▶ **DATA TO EXAMINE**
──────

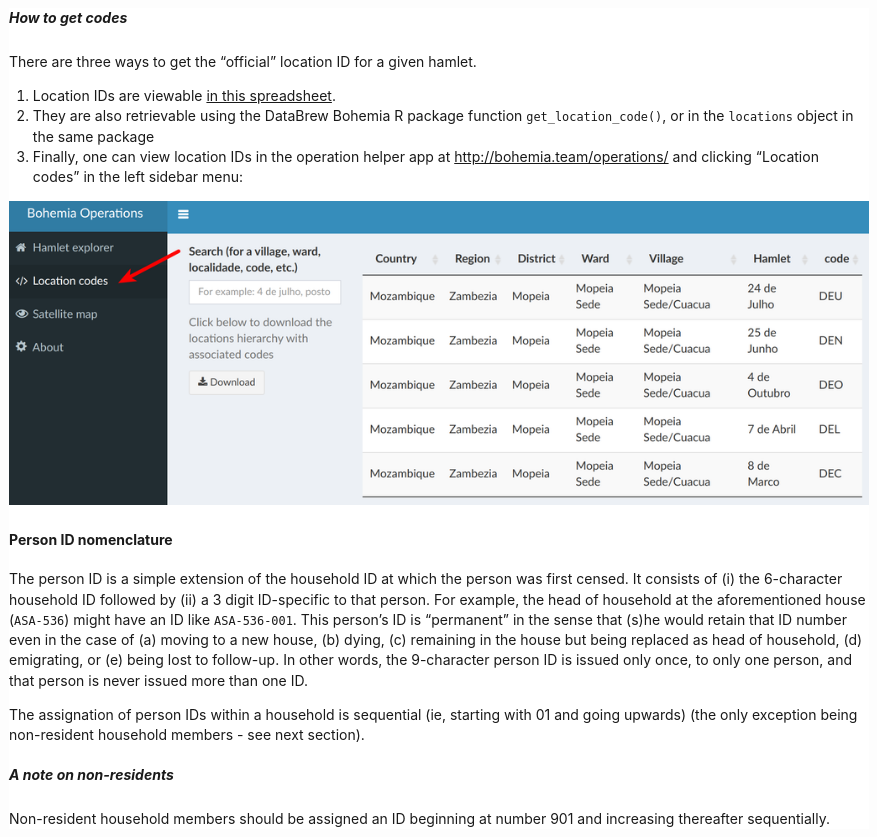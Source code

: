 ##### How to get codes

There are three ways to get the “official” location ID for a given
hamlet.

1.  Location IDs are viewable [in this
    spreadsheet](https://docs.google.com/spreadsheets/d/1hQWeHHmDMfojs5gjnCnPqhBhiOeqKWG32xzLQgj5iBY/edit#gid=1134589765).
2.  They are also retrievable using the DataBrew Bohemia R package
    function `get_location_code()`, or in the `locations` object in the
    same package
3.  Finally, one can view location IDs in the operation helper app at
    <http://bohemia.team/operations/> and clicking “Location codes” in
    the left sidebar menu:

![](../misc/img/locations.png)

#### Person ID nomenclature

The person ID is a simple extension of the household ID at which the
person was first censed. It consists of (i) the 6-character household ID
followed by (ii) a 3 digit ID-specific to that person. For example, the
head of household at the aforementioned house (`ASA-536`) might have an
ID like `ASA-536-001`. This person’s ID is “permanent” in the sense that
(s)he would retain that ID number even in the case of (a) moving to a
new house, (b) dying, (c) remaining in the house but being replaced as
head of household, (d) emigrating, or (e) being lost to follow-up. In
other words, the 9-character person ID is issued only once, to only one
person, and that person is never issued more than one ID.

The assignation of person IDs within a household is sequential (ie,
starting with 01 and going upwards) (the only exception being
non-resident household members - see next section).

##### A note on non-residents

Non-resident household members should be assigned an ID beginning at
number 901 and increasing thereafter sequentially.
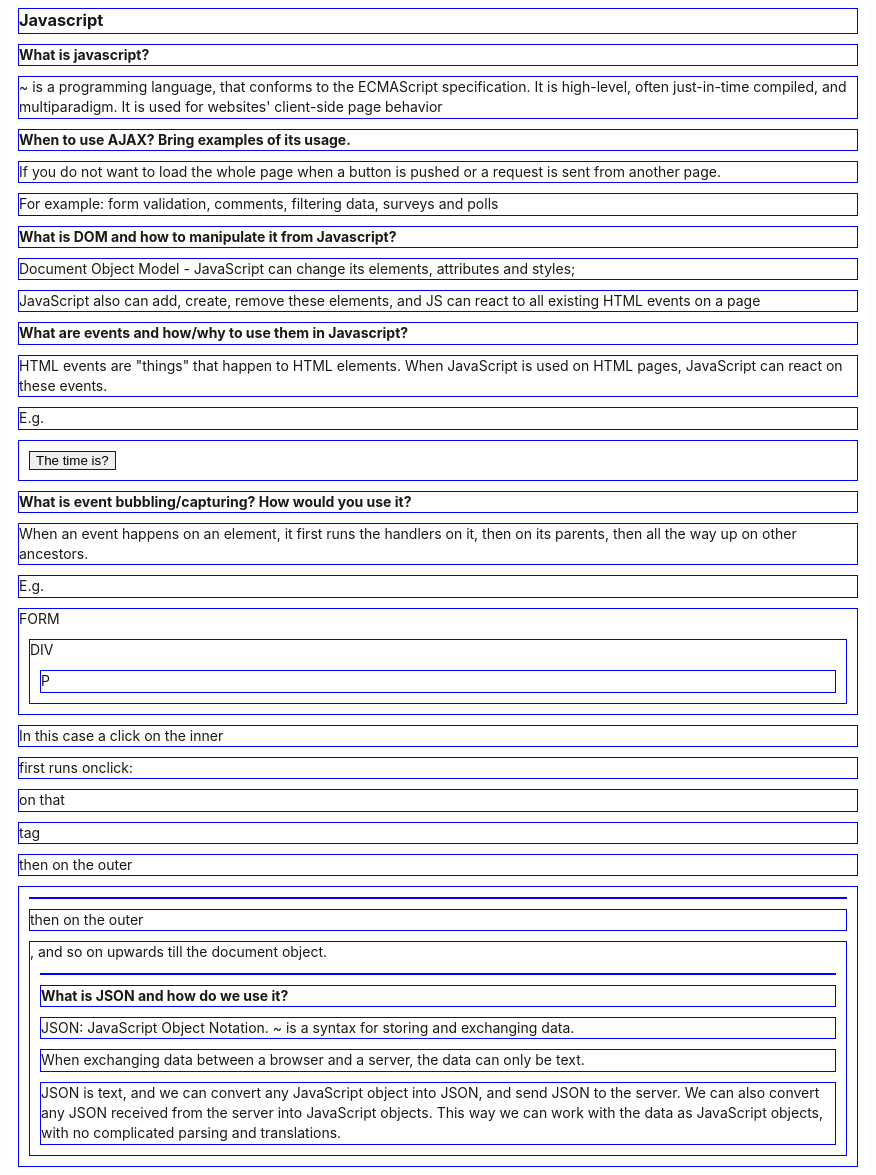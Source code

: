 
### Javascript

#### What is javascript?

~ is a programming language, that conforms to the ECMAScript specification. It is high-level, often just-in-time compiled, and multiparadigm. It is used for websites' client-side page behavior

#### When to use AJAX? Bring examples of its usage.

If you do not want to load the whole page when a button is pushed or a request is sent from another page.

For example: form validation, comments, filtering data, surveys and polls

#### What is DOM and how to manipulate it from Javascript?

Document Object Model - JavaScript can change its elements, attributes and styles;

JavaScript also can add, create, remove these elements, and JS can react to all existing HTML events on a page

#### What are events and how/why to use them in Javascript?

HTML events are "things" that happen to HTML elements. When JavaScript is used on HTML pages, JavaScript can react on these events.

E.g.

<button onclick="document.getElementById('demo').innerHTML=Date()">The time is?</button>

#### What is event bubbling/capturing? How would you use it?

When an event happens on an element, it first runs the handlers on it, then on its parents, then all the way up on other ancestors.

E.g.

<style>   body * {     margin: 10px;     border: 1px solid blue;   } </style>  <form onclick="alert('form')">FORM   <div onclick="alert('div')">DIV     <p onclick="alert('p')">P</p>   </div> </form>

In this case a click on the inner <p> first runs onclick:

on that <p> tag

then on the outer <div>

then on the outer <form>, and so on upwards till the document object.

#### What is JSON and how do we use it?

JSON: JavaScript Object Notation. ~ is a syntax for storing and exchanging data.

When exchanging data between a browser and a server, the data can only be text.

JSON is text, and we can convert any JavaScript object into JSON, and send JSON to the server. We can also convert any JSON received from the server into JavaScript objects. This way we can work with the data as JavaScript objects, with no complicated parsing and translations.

──────

▶ **WHAT IS EXPECTED**
In the material above, the line with "#### What are" marks the start. Print it and every line after it through the last, exactly.

▶ **EXERCISE SOLUTION**
#### What are events and how/why to use them in Javascript?

HTML events are "things" that happen to HTML elements. When JavaScript is used on HTML pages, JavaScript can react on these events.

E.g.

<button onclick="document.getElementById('demo').innerHTML=Date()">The time is?</button>

#### What is event bubbling/capturing? How would you use it?

When an event happens on an element, it first runs the handlers on it, then on its parents, then all the way up on other ancestors.

E.g.

<style>   body * {     margin: 10px;     border: 1px solid blue;   } </style>  <form onclick="alert('form')">FORM   <div onclick="alert('div')">DIV     <p onclick="alert('p')">P</p>   </div> </form>

In this case a click on the inner <p> first runs onclick:

on that <p> tag

then on the outer <div>

then on the outer <form>, and so on upwards till the document object.

#### What is JSON and how do we use it?

JSON: JavaScript Object Notation. ~ is a syntax for storing and exchanging data.

When exchanging data between a browser and a server, the data can only be text.

JSON is text, and we can convert any JavaScript object into JSON, and send JSON to the server. We can also convert any JSON received from the server into JavaScript objects. This way we can work with the data as JavaScript objects, with no complicated parsing and translations.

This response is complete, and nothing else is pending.